As the new school year starts in September, Roy Straitley is looking forward to his 100th term at St Oswald’s, where he has been teaching for 33 years. Having never married, he lives alone and has devoted his life to his career. His sitting room walls are full of pictures of “his boys”, and St Oswald’s represents his only family. He is slightly overweight and ugly by conventional standards (his nickname among his pupils is “Quaz”, short for “Quasimodo“). Popular with the students, he adheres to the old principle of being “firm but fair” where teaching and disciplinary matters are concerned. An incurable optimist, Straitley is only uncomfortable when he has to deal with the opposite sex. He is a keen observer, and hardly anything connected with life at the school, however insignificant, ever escapes his notice. A firm believer in the advantages and importance of a classical education, he shuns computers, resorts to Latin to swear and insult his colleagues (which they do not understand), and opposes the idea of any competition between schools other than the kind which is carried out on the playing fieldsSmoking Gauloises in his empty form room is his “one concession to the influence of the Modern Languages”, and there is long-standing enmity between Straitley and Dr Devine, the Head of German.

The other masters are mostly set in their ways, St Oswald’s having made an indelible imprint on their lives. There is Pat Bishop, the Second Master, who has also remained unmarried and who occasionally, at busy times, spends the night in his office doing administrative work. Always intent on mediating between rivalling factions, Bishop has been able to keep his affair with his secretary a secret so as not to blemish the school’s reputation. There is Bob Strange, the Third Master, a bureaucrat unpopular with the pupils who has been trying for years to get rid of Straitley and force him into early retirement (“Young blood is cheaper.”). There are the members of the German department (“Teutons“, according to the old Latin master), among them Geoff and Penny (“League of”) Nations, a married couple described by Straitley as hypocrites and sycophants. There is Tony Beard, head of computer science and eo ipso Straitley’s natural adversary. And there is Isabelle Tapi, a part-time French teacher who is said to have made passes at each new male addition to the staff.

At the beginning of the new term, it is the “freshers” on whom Straitley focuses his observations. There are five of them, among them Jeff Light, a Games master who has become a teacher because he thinks it is an easy job; Chris Keane, who teaches English but actually wants to be a novelist; and Dianne Dare, an attractive young woman who teaches French.

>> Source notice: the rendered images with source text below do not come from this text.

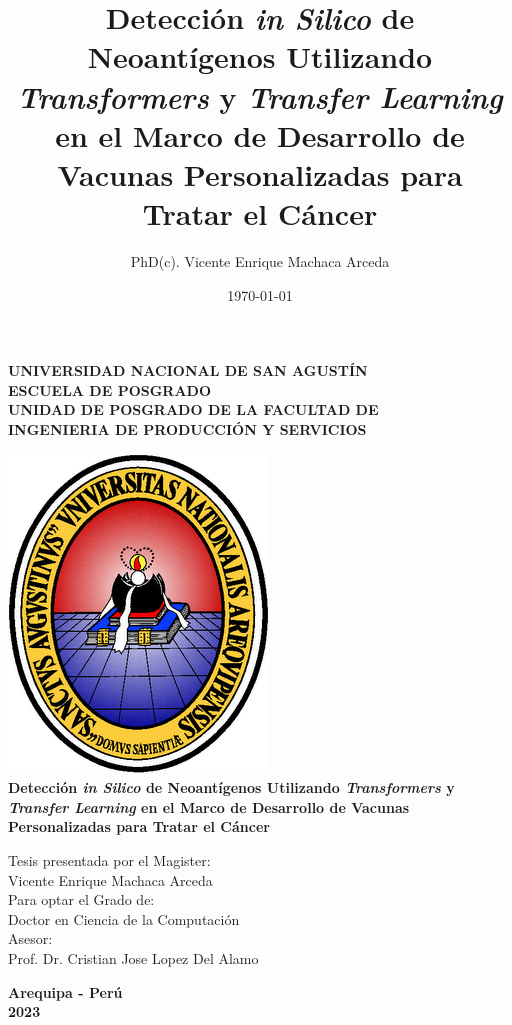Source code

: \documentclass[a4paper]{article}
\title{Detección \textit{in Silico} de Neoantígenos Utilizando \textit{Transformers} y \textit{Transfer Learning} en el Marco de Desarrollo de Vacunas Personalizadas para Tratar el Cáncer }
\author{PhD(c). Vicente Enrique Machaca Arceda}
\date{\today}
\begin{document}
	
	\begin{center}
		\textbf{\Large{UNIVERSIDAD NACIONAL DE SAN AGUSTÍN}} \\
		\textbf{\large{ESCUELA DE POSGRADO} \\
			UNIDAD DE POSGRADO DE LA FACULTAD DE \\
			INGENIERIA DE PRODUCCIÓN Y SERVICIOS}\\
		\vspace*{1.5cm}
		
		\includegraphics[keepaspectratio,scale=0.6]{img/unsa} \\[.8cm]
		
		
		\textbf{\Large{ Detección \textit{in Silico} de Neoantígenos Utilizando \textit{Transformers} y \textit{Transfer Learning} en el Marco de Desarrollo de Vacunas Personalizadas para Tratar el Cáncer  }} \\
		
		
		\vspace*{1.2cm}
		\Large{}
		\begin{flushright}
	Tesis presentada por el Magister: \\
	Vicente Enrique Machaca Arceda \\
	\vskip 0.5cm
	Para optar el Grado de: \\
	Doctor en Ciencia de la Computación \\
	\vskip 0.5cm
	Asesor: \\
	Prof. Dr. Cristian Jose Lopez Del Alamo\\
	\end{flushright}
	
	
	\vskip 1cm
	\normalsize{}
	{\bf \large{Arequipa - Perú}} \\
	{\bf \large{2023}}
\end{center}
\end{document}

The new term starts with a number of minor yet inexplicable occurrences. For the first time in his life, Straitley’s register goes missing without ever turning up again. Also, his coffee mug is no longer at the place in the Common Room where it has sat for many years. Pupils report that various objects are missing from their classrooms or lockers. In particular, a 13-year-old Jewish boy from Straitley’s form deplores the alleged theft of his expensive fountain pen, a Bar Mitzvah present. Presently, the boy’s mother accuses the school and especially Straitley of anti-Semitism. Soon afterwards, a pupil in Straitley’s class nearly dies, following another malicious trick, and closely guarded secrets in the lives of the St Oswald’s staff are anonymously revealed. Life at St Oswald’s begins to suffer a gradual disintegration. One morning, after the discovery of a computer virus on the school’s computer system, Pat Bishop is arrested, because child pornography has been downloaded onto his computer and paid for with his credit card. Bishop denies this, but the damage to his career has been done. Meanwhile, a mysterious figure called “Mole” publishes in the local newspaper damaging allegations about St Oswald’s.

Straitley begins to suspect that, not only are all these incidents orchestrated by the same malicious individual, but that this person is deliberately trying to bring down St. Oswald’s.

The novel is written using Harris’ typical split-narrative technique. The first narrator (indicated at the beginning of each chapter by a white King) is Straitley himself, and focuses on the day-to-day events at St Oswald’s as the situation develops. The second is marked by a Black Pawn, and is the voice of the mysterious enemy within St Oswald’s, whose identity is only revealed at the end of the book, and who, little by little, reveals the bitterness and hatred that drives a person to fake an identity, break the law and even to commit murder – all in the name of revenge.